Funding from the Orange County Government Citizens’ Commission for Children allows the Center for Public and Nonprofit Management — an extension of the UCF School of Public Administration — to provide capacity-building workshop series for local nonprofit professionals, many of whom represent early-stage or growing organizations. Seven sessions are provided in a hybrid model, with three taking place online and four in-person at UCF Downtown to provide additional networking opportunities for participants.

On July 7, 36 professionals representing 19 nonprofit organizations graduated as part of the center’s latest cohort — one of more than a dozen over the past decade.

“I can’t even measure how much I’ve learned here,” says Lee Booker, who represents OurLessonsLearned.Inc, a local nonprofit that connects the families of those recently arrested with essential community resources. “I feel like I came in as an empty vessel, and I am leaving so full. They covered every aspect of running an organization and connected us with so many resources that will help us in the future.”

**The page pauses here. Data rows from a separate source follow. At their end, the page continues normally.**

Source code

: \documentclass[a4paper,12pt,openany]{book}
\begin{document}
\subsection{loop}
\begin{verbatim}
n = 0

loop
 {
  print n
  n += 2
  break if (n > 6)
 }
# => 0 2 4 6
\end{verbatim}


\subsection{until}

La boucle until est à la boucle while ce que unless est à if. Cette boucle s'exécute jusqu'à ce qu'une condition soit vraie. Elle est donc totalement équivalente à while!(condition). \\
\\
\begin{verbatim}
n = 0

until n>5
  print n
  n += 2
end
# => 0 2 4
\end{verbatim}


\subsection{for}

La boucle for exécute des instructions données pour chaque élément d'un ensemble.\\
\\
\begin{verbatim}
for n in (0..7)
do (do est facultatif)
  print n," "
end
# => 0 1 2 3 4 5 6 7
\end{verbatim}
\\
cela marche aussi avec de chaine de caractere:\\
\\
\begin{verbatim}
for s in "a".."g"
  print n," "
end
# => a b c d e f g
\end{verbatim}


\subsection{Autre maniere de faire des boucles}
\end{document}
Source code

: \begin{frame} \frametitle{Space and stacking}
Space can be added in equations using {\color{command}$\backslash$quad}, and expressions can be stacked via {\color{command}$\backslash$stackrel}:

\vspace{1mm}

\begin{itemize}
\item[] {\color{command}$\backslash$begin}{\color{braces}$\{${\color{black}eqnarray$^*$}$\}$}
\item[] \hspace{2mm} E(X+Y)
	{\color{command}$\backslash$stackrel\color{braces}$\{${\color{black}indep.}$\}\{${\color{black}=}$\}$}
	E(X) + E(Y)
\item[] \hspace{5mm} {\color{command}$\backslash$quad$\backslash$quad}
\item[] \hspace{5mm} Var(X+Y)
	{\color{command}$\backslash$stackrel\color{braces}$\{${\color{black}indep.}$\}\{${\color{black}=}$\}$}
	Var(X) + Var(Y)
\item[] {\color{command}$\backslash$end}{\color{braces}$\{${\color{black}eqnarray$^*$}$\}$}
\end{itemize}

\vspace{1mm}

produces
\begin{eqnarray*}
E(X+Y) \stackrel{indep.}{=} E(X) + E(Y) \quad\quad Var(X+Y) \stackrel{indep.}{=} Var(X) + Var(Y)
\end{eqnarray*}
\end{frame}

The capacity-building series is an accelerated course in the essentials of nonprofit management and includes seminars in board governance, grant writing and more over the span of eight weeks. The goal is to provide professionals with the skills and knowledge they need to take their organization to the next level. Participants also receive personalized support from graduate students in UCF’s nonprofit management programs. It is open to representatives of nonprofit organizations in Orange County each summer.

Bill DeMott and Caryn Bronson represent the Keri Anne DeMott Foundation, which provides education and intervention aimed at preventing drunk and impaired driving. They originally signed up to learn more about grant-writing support, but DeMott says the series exceeded their expectations.

“At the end of this, we’ve learned more now about running and sustaining our foundation and its mission in perpetuity than we could have ever asked for,” DeMott says. “I feel like the education we’ve received will drive how we govern, how we manage our board and how we work moving forward. In fact, my oldest daughter — who works for our foundation — is considering a master’s in nonprofit management because of how much we’ve gained from this experience.”

Mary Davis, a senior monitoring and evaluation coordinator with the Orange County Citizens’ Commission for Children, says that the series’ value to nonprofits ultimately lies in their ability to interface with the larger nonprofit community and corresponding opportunities.

“Through this series, small, local nonprofits are able to make themselves competitive for funding — both from us and from others — and have the tools that they need to effectively manage those funds and programs,” Davis says. “We’ve seen evidence of this program’s success for nearly a decade, as so many organizations whose members have completed this series continue to compete for and receive funding to this day.”

The opportunity is also mutually beneficial. UCF faculty and staff have the ability to imbue their knowledge onto working professionals who can apply it to driving impact, but they also get to learn about the challenges professionals are facing and the skills needed to overcome them.

“My goal for the center is to continue building strong community partnerships,” says Maritza Concha, School of Public Administration lecturer and director of the Center for Public and Nonprofit Management. “We want to empower nonprofit organizations and promote students’ application of knowledge in real-life scenarios. This series allows us to give the community the tools that they need while our students get to work with them on real-world projects that have serious positive implications.”